While the oil has remained somewhat contained within Bassett's Cave for at least the last 10 years, it is feared that the cave will not hold the pollution indefinitely. Hurricanes are the primary fear, as one of significant strength with winds from the north may be able to rupture the cave and release its contents. Without providing an exact estimate the Ministry of the Environment has deemed the probability of this event to be significant and has urged that action be taken to secure the pollutants. In addition Dr. Kent Simmons, chief scientist in charge of environmental programs at the Bermuda Biological Station for Research, notes that some amount of oil has already seeped into the ground water and is migrating

===Alternative water sources===
Should the oil and fuel escape from their caves, the Ministry of Environment deems it probable that the underground freshwater lens would be contaminated and undrinkable. The destruction of the two West-End lenses would cut the supplemental pumped supply by 2/5, creating catastrophic water shortages in the summer months, and forcing both severe water conservation programs and investment in another source of fresh water to meet the highly inelastic demand. The only foreseen alternative is a desalination or reverse osmosis plant, the most efficient of which can provide fresh water at $2000 per acre foot ($1.60/kL).
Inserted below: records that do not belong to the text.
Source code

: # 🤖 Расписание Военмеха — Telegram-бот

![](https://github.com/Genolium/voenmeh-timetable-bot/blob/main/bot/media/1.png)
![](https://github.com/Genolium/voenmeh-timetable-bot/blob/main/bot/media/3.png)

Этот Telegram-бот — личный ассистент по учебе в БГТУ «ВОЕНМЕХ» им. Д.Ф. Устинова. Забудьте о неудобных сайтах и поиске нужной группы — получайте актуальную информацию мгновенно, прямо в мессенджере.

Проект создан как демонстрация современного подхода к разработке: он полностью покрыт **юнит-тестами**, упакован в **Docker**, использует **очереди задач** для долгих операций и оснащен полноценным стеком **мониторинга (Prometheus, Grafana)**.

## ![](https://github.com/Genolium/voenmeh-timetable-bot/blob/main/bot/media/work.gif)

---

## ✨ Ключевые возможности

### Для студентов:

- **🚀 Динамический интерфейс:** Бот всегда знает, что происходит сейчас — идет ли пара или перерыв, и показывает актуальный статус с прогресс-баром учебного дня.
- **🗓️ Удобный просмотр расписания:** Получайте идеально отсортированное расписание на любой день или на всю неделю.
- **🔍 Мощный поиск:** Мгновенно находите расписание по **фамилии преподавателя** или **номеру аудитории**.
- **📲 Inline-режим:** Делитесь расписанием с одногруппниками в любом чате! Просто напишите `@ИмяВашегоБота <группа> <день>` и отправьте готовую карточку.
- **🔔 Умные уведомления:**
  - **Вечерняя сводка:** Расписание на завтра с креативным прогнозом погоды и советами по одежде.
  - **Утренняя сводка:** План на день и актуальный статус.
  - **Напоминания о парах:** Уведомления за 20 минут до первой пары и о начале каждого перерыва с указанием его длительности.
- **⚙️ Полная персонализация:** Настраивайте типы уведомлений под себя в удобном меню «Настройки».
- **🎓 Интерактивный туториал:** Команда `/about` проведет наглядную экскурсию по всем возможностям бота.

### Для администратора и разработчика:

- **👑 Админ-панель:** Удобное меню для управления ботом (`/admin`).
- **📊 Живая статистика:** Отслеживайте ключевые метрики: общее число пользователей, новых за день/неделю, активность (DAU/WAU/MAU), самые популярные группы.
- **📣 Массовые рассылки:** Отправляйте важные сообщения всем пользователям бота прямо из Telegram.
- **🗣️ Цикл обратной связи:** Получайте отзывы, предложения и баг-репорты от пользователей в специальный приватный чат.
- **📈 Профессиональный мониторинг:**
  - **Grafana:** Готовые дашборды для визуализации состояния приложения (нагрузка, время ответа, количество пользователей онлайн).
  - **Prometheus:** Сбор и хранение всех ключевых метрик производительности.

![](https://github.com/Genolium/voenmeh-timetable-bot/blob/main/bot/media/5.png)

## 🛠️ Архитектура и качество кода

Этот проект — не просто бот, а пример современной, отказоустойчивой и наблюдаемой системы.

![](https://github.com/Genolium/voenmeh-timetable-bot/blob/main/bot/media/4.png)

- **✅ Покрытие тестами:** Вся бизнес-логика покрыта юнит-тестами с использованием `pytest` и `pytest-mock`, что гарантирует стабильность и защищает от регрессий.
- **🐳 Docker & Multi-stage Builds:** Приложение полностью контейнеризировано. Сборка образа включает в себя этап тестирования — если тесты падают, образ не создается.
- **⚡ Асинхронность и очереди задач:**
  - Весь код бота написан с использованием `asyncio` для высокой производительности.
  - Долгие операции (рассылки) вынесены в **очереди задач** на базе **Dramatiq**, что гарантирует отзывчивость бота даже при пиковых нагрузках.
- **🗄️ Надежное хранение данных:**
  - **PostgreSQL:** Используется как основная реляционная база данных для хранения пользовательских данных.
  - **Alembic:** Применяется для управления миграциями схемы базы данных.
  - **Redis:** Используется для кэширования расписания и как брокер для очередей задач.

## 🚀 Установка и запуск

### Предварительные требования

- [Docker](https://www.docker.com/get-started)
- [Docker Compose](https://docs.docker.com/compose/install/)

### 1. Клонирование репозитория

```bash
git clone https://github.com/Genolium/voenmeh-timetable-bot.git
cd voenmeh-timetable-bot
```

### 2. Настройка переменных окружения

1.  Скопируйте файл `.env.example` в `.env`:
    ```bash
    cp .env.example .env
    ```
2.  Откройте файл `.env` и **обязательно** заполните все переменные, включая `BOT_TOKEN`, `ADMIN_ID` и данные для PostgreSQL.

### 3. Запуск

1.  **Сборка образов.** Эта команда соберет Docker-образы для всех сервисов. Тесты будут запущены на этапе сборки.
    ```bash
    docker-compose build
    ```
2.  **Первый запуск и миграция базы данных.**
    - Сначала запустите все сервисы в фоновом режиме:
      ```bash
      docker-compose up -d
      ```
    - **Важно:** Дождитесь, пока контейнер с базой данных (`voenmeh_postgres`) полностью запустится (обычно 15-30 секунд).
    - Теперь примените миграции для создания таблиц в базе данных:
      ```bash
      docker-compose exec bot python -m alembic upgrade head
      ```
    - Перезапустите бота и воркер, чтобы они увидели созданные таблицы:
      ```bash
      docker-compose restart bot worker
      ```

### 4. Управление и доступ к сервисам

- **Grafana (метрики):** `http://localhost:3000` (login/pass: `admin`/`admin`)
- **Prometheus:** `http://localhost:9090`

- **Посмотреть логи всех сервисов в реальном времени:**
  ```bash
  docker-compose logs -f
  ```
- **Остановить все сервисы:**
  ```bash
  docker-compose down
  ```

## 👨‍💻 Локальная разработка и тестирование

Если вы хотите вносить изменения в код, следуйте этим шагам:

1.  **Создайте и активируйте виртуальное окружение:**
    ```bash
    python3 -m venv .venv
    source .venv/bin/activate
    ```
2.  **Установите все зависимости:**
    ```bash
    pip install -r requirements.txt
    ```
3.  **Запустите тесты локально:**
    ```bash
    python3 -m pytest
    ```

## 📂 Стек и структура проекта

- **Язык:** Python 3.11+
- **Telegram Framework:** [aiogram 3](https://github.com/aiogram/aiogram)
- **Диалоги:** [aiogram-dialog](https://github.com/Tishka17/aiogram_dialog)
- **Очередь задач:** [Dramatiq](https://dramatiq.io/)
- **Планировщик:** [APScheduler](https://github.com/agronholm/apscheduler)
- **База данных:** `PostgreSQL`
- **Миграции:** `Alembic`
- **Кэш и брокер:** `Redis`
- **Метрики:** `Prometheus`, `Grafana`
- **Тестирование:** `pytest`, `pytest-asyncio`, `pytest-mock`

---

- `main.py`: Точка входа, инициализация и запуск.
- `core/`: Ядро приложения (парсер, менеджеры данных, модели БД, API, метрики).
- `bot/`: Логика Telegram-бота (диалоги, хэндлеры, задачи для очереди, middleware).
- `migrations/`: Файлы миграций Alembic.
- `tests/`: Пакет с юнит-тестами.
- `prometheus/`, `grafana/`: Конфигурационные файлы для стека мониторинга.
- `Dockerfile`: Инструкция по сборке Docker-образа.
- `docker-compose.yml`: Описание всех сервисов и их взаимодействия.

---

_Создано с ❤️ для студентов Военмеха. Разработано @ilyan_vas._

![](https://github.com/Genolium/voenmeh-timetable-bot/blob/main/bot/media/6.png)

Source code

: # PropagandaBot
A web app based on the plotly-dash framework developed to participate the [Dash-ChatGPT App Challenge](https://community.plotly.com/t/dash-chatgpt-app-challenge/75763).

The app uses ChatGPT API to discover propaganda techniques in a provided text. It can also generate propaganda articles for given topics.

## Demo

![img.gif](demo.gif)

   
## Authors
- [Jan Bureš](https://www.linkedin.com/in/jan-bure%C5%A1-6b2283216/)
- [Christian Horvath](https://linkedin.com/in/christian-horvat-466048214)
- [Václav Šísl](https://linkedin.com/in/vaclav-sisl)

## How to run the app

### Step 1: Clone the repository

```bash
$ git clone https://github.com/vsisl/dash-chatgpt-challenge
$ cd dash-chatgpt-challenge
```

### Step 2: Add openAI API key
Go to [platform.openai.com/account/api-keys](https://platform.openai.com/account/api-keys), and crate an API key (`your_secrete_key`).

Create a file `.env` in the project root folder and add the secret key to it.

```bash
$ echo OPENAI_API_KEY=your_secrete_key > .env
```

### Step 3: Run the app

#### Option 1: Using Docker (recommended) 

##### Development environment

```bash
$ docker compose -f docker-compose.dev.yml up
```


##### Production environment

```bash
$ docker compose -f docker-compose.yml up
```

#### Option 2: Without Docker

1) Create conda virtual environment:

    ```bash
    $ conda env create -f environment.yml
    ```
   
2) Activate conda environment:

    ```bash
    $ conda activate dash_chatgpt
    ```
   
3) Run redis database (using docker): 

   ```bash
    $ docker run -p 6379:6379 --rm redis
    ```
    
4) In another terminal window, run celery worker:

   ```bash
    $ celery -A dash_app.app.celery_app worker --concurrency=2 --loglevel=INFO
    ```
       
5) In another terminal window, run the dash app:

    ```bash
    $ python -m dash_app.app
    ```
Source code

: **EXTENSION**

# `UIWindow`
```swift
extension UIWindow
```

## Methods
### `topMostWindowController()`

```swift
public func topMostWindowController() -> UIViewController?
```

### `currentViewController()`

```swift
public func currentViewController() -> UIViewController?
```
However, when one considers that the price of energy in Bermuda is 6.3 times as high as it is in the USA (a function of Bermuda having no domestic energy source), that there is no natural resource or heavy industry to provide supplemental heat, and that with a population of only 65,000 the plant could not utilize economies of scale, it seems probable that costs could exceed $25,000 per acre foot (7.5 cents per gallon)(See domestic energy prices offered by. For comparison, and ). Furthermore, it is difficult to predict the capital cost of a desalination plant, as such plants typically produce millions of gallons per day and facilities as small as that which Bermuda would require are difficult to find for comparisons. Given the cost of labor, unskilled construction at $20/hour; the cost of imported construction materials, as all construction materials are imported; the value of property at over $200 per square foot); and the total lack of piping infrastructure it is clear that the initial cost of a desalination or reverse osmosis plant would be crippling.

==Costs of inaction==
On top of the threat of one of the islands primary water sources is an opportunity cost to not abating the pollution. The land cannot be developed in its current state as significant construction of any kind would likely disturb the oil filled cave and contaminate the underground freshwater lens. The commercial value of the 25 acre site, should it be open for development, is not trivial. Currently all bids have remained private, the details known only to the developers and Government officials, but most real estate professionals estimate that bids are ranging from $30 to $50 million.

==Cost of abatement==
The cost of the pollution cleanup has remained largely unknown, making potential investors somewhat fearful that any contract they sign may come with massive hidden costs. However, the best estimate of cleanup costs comes from an internal report of a study conducted by the Department of Environmental Protection in 2002. Dr. Tom Sleeter, director of the Department of Environmental Protection reports that the cleanup is estimated to cost $14.75 million over the course of 24 months.

==Proposed development==
Hundreds of homes, a new hotel and a championship golf course are all on the drawing board for Morgan's Point, under a proposed development.